-- PROVIDED RECORDS follows --
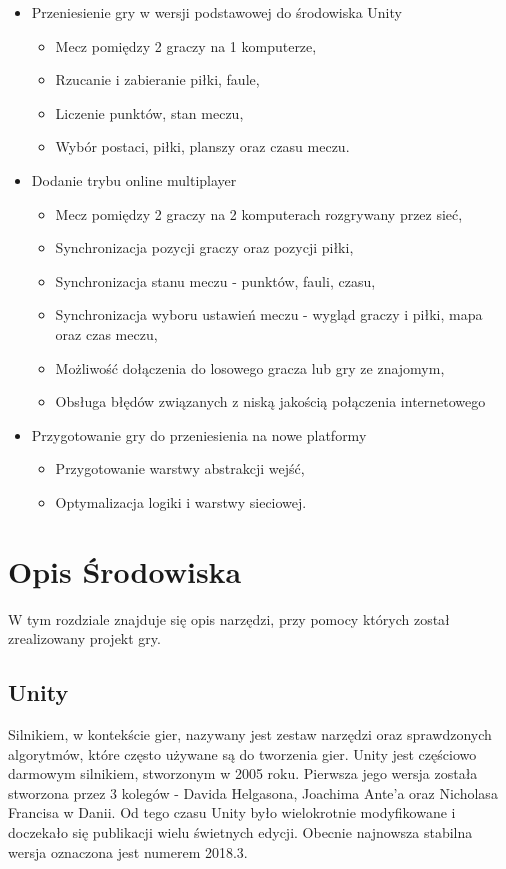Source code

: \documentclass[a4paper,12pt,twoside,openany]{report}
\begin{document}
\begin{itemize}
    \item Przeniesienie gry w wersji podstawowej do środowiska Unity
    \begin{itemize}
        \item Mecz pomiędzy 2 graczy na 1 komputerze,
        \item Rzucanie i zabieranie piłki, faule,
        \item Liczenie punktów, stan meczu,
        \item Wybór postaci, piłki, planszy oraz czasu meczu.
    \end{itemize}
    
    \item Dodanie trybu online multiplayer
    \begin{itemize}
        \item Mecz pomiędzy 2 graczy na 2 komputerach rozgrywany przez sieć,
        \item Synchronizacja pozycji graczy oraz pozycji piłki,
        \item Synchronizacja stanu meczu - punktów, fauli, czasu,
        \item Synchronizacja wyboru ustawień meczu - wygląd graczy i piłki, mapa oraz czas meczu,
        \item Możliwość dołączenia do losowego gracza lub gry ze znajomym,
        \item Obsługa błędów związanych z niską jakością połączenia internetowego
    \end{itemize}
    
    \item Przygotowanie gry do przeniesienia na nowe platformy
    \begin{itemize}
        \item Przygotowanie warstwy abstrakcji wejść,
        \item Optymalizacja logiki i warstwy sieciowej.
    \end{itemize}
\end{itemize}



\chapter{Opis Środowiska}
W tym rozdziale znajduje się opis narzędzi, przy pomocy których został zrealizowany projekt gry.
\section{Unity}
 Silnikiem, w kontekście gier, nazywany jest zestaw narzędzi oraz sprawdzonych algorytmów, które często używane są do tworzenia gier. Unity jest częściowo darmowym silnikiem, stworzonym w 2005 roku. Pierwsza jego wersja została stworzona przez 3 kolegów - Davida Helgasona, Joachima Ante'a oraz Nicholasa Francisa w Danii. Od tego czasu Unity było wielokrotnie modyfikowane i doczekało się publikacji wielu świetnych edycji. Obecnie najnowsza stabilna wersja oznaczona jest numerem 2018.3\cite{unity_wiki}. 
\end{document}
-- PROVIDED RECORDS concluded --
**WHAT IS BEING ASKED**: Retype exactly, and only, the lines above from the one where "Synchronizacja pozycji graczy" occurs up to and including the one where "Przygotowanie warstwy abstrakcji" occurs.

**EXERCISE SOLUTION**:
        \item Synchronizacja pozycji graczy oraz pozycji piłki,
        \item Synchronizacja stanu meczu - punktów, fauli, czasu,
        \item Synchronizacja wyboru ustawień meczu - wygląd graczy i piłki, mapa oraz czas meczu,
        \item Możliwość dołączenia do losowego gracza lub gry ze znajomym,
        \item Obsługa błędów związanych z niską jakością połączenia internetowego
    \end{itemize}
    
    \item Przygotowanie gry do przeniesienia na nowe platformy
    \begin{itemize}
        \item Przygotowanie warstwy abstrakcji wejść,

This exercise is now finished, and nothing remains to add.